| Action item |
Lines from the one with "Task 2 done" up to and including the one with "in Machine Learning:**" are to be copied exactly from the records below, without their pictures.

| Plain-text document sources |
===

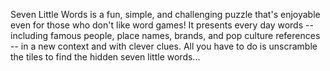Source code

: Seven Little Words is a fun, simple, and challenging puzzle that's enjoyable even for those who don't like word games! It presents every day words -- including famous people, place names, brands, and pop culture references -- in a new context and with clever clues. All you have to do is unscramble the tiles to find the hidden seven little words...
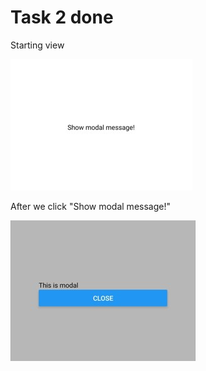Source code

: # Task 2 done

Starting view

![screenshot1](./img/aa2.jpg)

After we click "Show modal message!"

![screenshot2](./img/aa1.jpg)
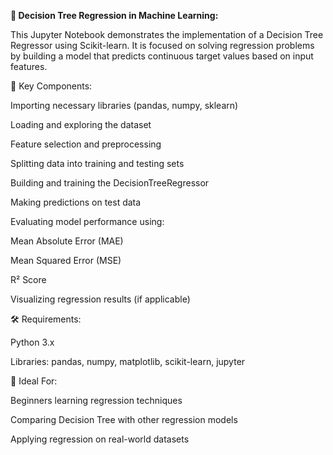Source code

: **🌳 Decision Tree Regression in Machine Learning:**

This Jupyter Notebook demonstrates the implementation of a Decision Tree Regressor using Scikit-learn. It is focused on solving regression problems by building a model that predicts continuous target values based on input features.

📌 Key Components:

Importing necessary libraries (pandas, numpy, sklearn)

Loading and exploring the dataset

Feature selection and preprocessing

Splitting data into training and testing sets

Building and training the DecisionTreeRegressor

Making predictions on test data

Evaluating model performance using:

Mean Absolute Error (MAE)

Mean Squared Error (MSE)

R² Score

Visualizing regression results (if applicable)

🛠 Requirements:

Python 3.x

Libraries: pandas, numpy, matplotlib, scikit-learn, jupyter

🎯 Ideal For:

Beginners learning regression techniques

Comparing Decision Tree with other regression models

Applying regression on real-world datasets
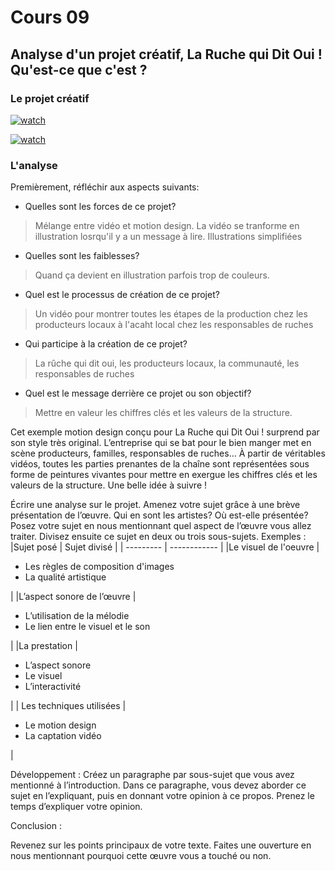 # Cours 09

## Analyse d'un projet créatif, La Ruche qui Dit Oui ! Qu'est-ce que c'est ?

### Le projet créatif
[![watch](http://img.youtube.com/vi/0D3_I_g1B2c/0.jpg)](https://youtu.be/0D3_I_g1B2c)
    
    
[![watch](http://img.youtube.com/vi/VTgADEXQAGs/0.jpg)](https://youtu.be/VTgADEXQAGs)    

### L'analyse

Premièrement, réfléchir aux aspects suivants: 
* Quelles sont les forces de ce projet? 
> Mélange entre vidéo et motion design. La vidéo se tranforme en illustration losrqu'il y a un message à lire. Illustrations simplifiées
* Quelles sont les faiblesses? 
> Quand ça devient en illustration parfois trop de couleurs. 
* Quel est le processus de création de ce projet? 
> Un vidéo pour montrer toutes les étapes de la production chez les producteurs locaux à l'acaht local chez les responsables de ruches
* Qui participe à la création de ce projet?
> La rûche qui dit oui, les producteurs locaux, la communauté, les responsables de ruches
* Quel est le message derrière ce projet ou son objectif? 
> Mettre en valeur les chiffres clés et les valeurs de la structure.

Cet exemple motion design conçu pour La Ruche qui Dit Oui ! surprend par son style très original. L’entreprise qui se bat pour le bien manger met en scène producteurs, familles, responsables de ruches… À partir de véritables vidéos, toutes les parties prenantes de la chaîne sont représentées sous forme de peintures vivantes pour mettre en exergue les chiffres clés et les valeurs de la structure. Une belle idée à suivre !


Écrire une analyse sur le projet. Amenez votre sujet grâce à une brève présentation de l’œuvre. Qui en sont les artistes?  Où est-elle présentée? 
Posez votre sujet en nous mentionnant quel aspect de l’œuvre vous allez traiter. Divisez ensuite ce sujet en deux ou trois sous-sujets. 
Exemples : 
|Sujet posé |	Sujet divisé |
| --------- | ------------ |
|Le visuel de l'oeuvre	| <ul><li>Les règles de composition d'images</li><li>La qualité artistique</li></ul>  |
|L’aspect sonore de l’œuvre |<ul><li>L’utilisation de la mélodie</li><li>Le lien entre le visuel et le son </li></ul> 	 |
|La prestation	|<ul><li> L’aspect sonore</li><li> Le visuel </li><li> L’interactivité </li></ul> 	 |
| Les techniques utilisées	| <ul><li> Le motion design </li><li>La captation vidéo</li></ul> |


Développement : 
 Créez un paragraphe par sous-sujet que vous avez mentionné à l’introduction. Dans ce paragraphe, vous devez aborder ce sujet en l’expliquant, puis en donnant votre opinion à ce propos. Prenez le temps d’expliquer votre opinion. 

Conclusion : 

Revenez sur les points principaux de votre texte. Faites une ouverture en nous mentionnant pourquoi cette œuvre vous a touché ou non.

===

| Result below |
: # Task 2 done

Starting view

![screenshot1](./img/aa2.jpg)

After we click "Show modal message!"

![screenshot2](./img/aa1.jpg)
Source code

: **🌳 Decision Tree Regression in Machine Learning:**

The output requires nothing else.